You need to get there early if you want a mooring ball. If not, anchoring is relatively easy in the shallow water.

White Bay has lots of white sand, turquoise water and beach bars. Most famous of the beach bars is Soggy Dollar Bar which is credited for inventing the Pain Killer (a mix of rum, orange juice, cream of coconut and nutmeg.) It’s called Soggy Dollar because you anchor or moor your boat and swim in. Although many dingy in these days and pull the dingy up on the beach. We put the kids on a float, put our books in a dry bag and kick to shore. It’s great fun.

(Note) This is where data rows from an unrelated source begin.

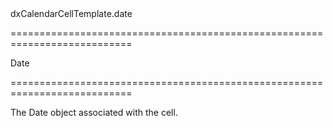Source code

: <!--id-->dxCalendarCellTemplate.date<!--/id-->
===========================================================================
<!--type-->Date<!--/type-->
===========================================================================

<!--shortDescription-->
The Date object associated with the cell.
<!--/shortDescription-->

<!--fullDescription-->

<!--/fullDescription-->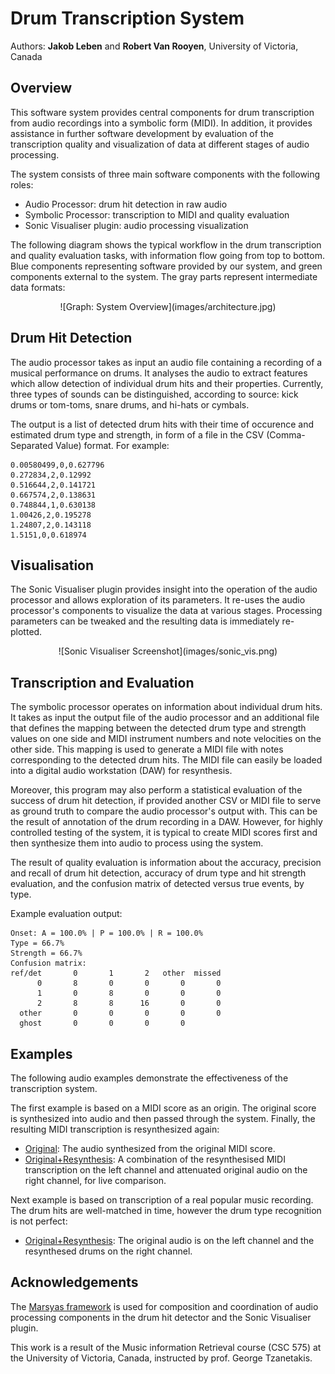 ---
---

<link rel='stylesheet' href="css/style.css"/>

# Drum Transcription System

Authors: **Jakob Leben** and **Robert Van Rooyen**, University of Victoria, Canada

## Overview

This software system provides central components for drum transcription from
audio recordings into a symbolic form (MIDI). In addition, it provides
assistance in further software development by evaluation of the transcription
quality and visualization of data at different stages of audio processing.

The system consists of three main software components with the following roles:

- Audio Processor: drum hit detection in raw audio
- Symbolic Processor: transcription to MIDI and quality evaluation
- Sonic Visualiser plugin: audio processing visualization

The following diagram shows the typical workflow in the drum transcription and
quality evaluation tasks, with information flow going from top to bottom.
Blue components representing software provided by our system, and green
components external to the system. The gray parts represent intermediate data
formats:

<div style="text-align:center" markdown="1">
![Graph: System Overview](images/architecture.jpg)
</div>

## Drum Hit Detection

The audio processor takes as input an audio file containing a recording of a
musical performance on drums. It analyses the audio to extract features which
allow detection of individual drum hits and their properties. Currently,
three types of sounds can be distinguished, according to source: kick drums or
tom-toms, snare drums, and hi-hats or cymbals.

The output is a list of detected drum hits with their time of occurence and
estimated drum type and strength, in form of a file in the CSV
(Comma-Separated Value) format. For example:

    0.00580499,0,0.627796
    0.272834,2,0.12992
    0.516644,2,0.141721
    0.667574,2,0.138631
    0.748844,1,0.630138
    1.00426,2,0.195278
    1.24807,2,0.143118
    1.5151,0,0.618974

## Visualisation

The Sonic Visualiser plugin provides insight into the operation of the audio
processor and allows exploration of its parameters. It re-uses the audio
processor\'s components to visualize the data at various stages.
Processing parameters can be tweaked and the resulting data is immediately
re-plotted.

<div style="text-align:center" markdown="1">
![Sonic Visualiser Screenshot](images/sonic_vis.png)
</div>

## Transcription and Evaluation

The symbolic processor operates on information about individual drum hits.
It takes as input the output file of the audio processor and an
additional file that defines the mapping between the detected drum type and
strength values on one side and MIDI instrument numbers and note velocities on
the other side. This mapping is used to generate a MIDI file with notes
corresponding to the detected drum hits. The MIDI file can easily be loaded
into a digital audio workstation (DAW) for resynthesis.

Moreover, this program may also perform a statistical evaluation of the
success of drum hit detection, if provided another CSV or MIDI file to serve as
ground truth to compare the audio processor\'s output with. This can be the
result of annotation of the drum recording in a DAW. However, for highly
controlled testing of the system, it is typical to create MIDI scores first and
then synthesize them into audio to process using the system.

The result of quality evaluation is information about the accuracy, precision
and recall of drum hit detection, accuracy of drum type and hit strength
evaluation, and the confusion matrix of detected versus true events, by type.

Example evaluation output:

    Onset: A = 100.0% | P = 100.0% | R = 100.0%
    Type = 66.7%
    Strength = 66.7%
    Confusion matrix:
    ref/det       0       1       2   other  missed
          0       8       0       0       0       0
          1       0       8       0       0       0
          2       8       8      16       0       0
      other       0       0       0       0       0
      ghost       0       0       0       0

## Examples

The following audio examples demonstrate the effectiveness of the transcription
system.

The first example is based on a MIDI score as an origin. The original score is
synthesized into audio and then passed through the system. Finally, the
resulting MIDI transcription is resynthesized again:

- [Original](audio/kshtc120.wav): The audio synthesized from the original MIDI score.
- [Original+Resynthesis](audio/kshtc120_resynthesis.wav): A combination of the
    resynthesised MIDI transcription on the left channel and attenuated original
    audio on the right channel, for live comparison.

Next example is based on transcription of a real popular music recording.
The drum hits are well-matched in time, however the drum type recognition is not perfect:

- [Original+Resynthesis](audio/country00063_resynth.wav): The original audio is
    on the left channel and the resynthesed drums on the right channel.


## Acknowledgements

The [Marsyas framework](http://marsyas.info/) is used for composition and
coordination of audio processing components in the drum hit detector and the
Sonic Visualiser plugin.

This work is a result of the Music information Retrieval course (CSC 575)
at the University of Victoria, Canada, instructed by prof. George Tzanetakis.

Soggy Dollar Bar, photo by Willy Volk

There aren’t a lot of places to stay on Jost van Dyke but there is camping on White Bay as well as several villas for rent. Some people come and spend a week or two here. Once you’ve been there you might too!

There are a lot of pelicans fishing in White Bay. I spent hours trying to get the perfect shot of a pelican swooping down to catch a fish. In spite of seeing hundreds of pelicans do it, I didn’t get any good shots!

Great Harbour

Great Harbour is population central for Jost – most of the 200 permanent residents live here. Great Harbour has 5 restaurants, a church, school, library, grocery store, bakery and ice house as well as several small stores.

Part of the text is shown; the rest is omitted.